# Your instructions:
Filter the records for lines holding the string "issues".

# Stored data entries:
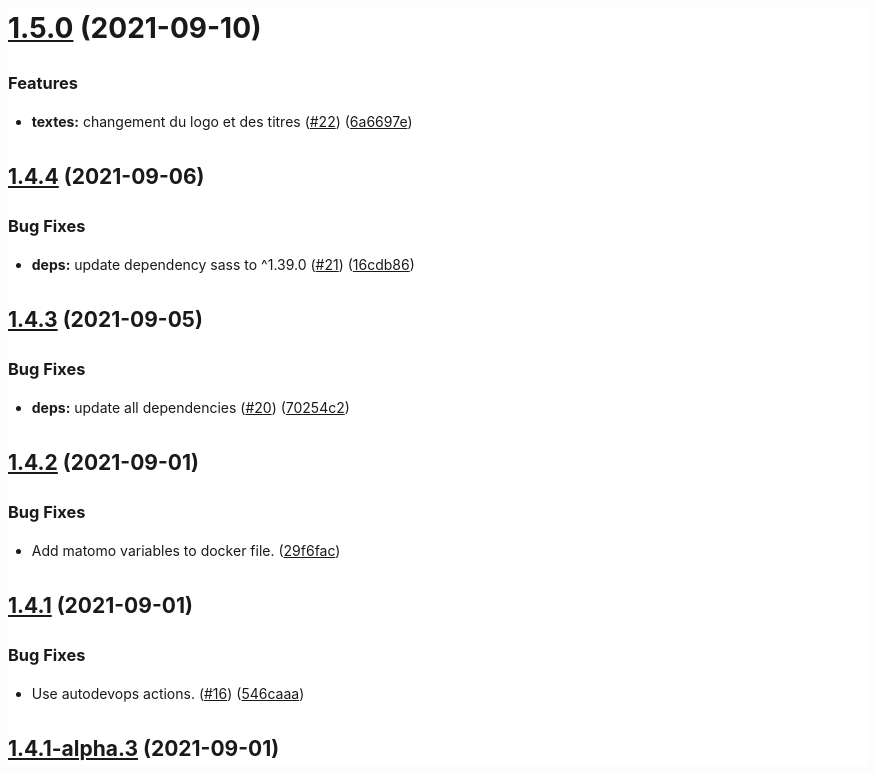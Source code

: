 # [1.5.0](https://github.com/SocialGouv/nos1000jours-landing/compare/v1.4.4...v1.5.0) (2021-09-10)


### Features

* **textes:** changement du logo et des titres ([#22](https://github.com/SocialGouv/nos1000jours-landing/issues/22)) ([6a6697e](https://github.com/SocialGouv/nos1000jours-landing/commit/6a6697e00c80f9a18aa4370bb9718ce71c651020))

## [1.4.4](https://github.com/SocialGouv/nos1000jours-landing/compare/v1.4.3...v1.4.4) (2021-09-06)


### Bug Fixes

* **deps:** update dependency sass to ^1.39.0 ([#21](https://github.com/SocialGouv/nos1000jours-landing/issues/21)) ([16cdb86](https://github.com/SocialGouv/nos1000jours-landing/commit/16cdb8680f296a786ad03f3c673dee59918d35a4))

## [1.4.3](https://github.com/SocialGouv/nos1000jours-landing/compare/v1.4.2...v1.4.3) (2021-09-05)


### Bug Fixes

* **deps:** update all dependencies ([#20](https://github.com/SocialGouv/nos1000jours-landing/issues/20)) ([70254c2](https://github.com/SocialGouv/nos1000jours-landing/commit/70254c2745bc88a5e8b92e68fc106486dad97a1f))

## [1.4.2](https://github.com/SocialGouv/nos1000jours-landing/compare/v1.4.1...v1.4.2) (2021-09-01)


### Bug Fixes

* Add matomo variables to docker file. ([29f6fac](https://github.com/SocialGouv/nos1000jours-landing/commit/29f6fac07b986619495962c7ccc3c2e64f531021))

## [1.4.1](https://github.com/SocialGouv/nos1000jours-landing/compare/v1.4.0...v1.4.1) (2021-09-01)


### Bug Fixes

* Use autodevops actions. ([#16](https://github.com/SocialGouv/nos1000jours-landing/issues/16)) ([546caaa](https://github.com/SocialGouv/nos1000jours-landing/commit/546caaa7221fddfb43f22b32ee1153b967127489))

## [1.4.1-alpha.3](https://github.com/SocialGouv/nos1000jours-landing/compare/v1.4.1-alpha.2...v1.4.1-alpha.3) (2021-09-01)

# Solution to this problem:
* **textes:** changement du logo et des titres ([#22](https://github.com/SocialGouv/nos1000jours-landing/issues/22)) ([6a6697e](https://github.com/SocialGouv/nos1000jours-landing/commit/6a6697e00c80f9a18aa4370bb9718ce71c651020))
* **deps:** update dependency sass to ^1.39.0 ([#21](https://github.com/SocialGouv/nos1000jours-landing/issues/21)) ([16cdb86](https://github.com/SocialGouv/nos1000jours-landing/commit/16cdb8680f296a786ad03f3c673dee59918d35a4))
* **deps:** update all dependencies ([#20](https://github.com/SocialGouv/nos1000jours-landing/issues/20)) ([70254c2](https://github.com/SocialGouv/nos1000jours-landing/commit/70254c2745bc88a5e8b92e68fc106486dad97a1f))
* Use autodevops actions. ([#16](https://github.com/SocialGouv/nos1000jours-landing/issues/16)) ([546caaa](https://github.com/SocialGouv/nos1000jours-landing/commit/546caaa7221fddfb43f22b32ee1153b967127489))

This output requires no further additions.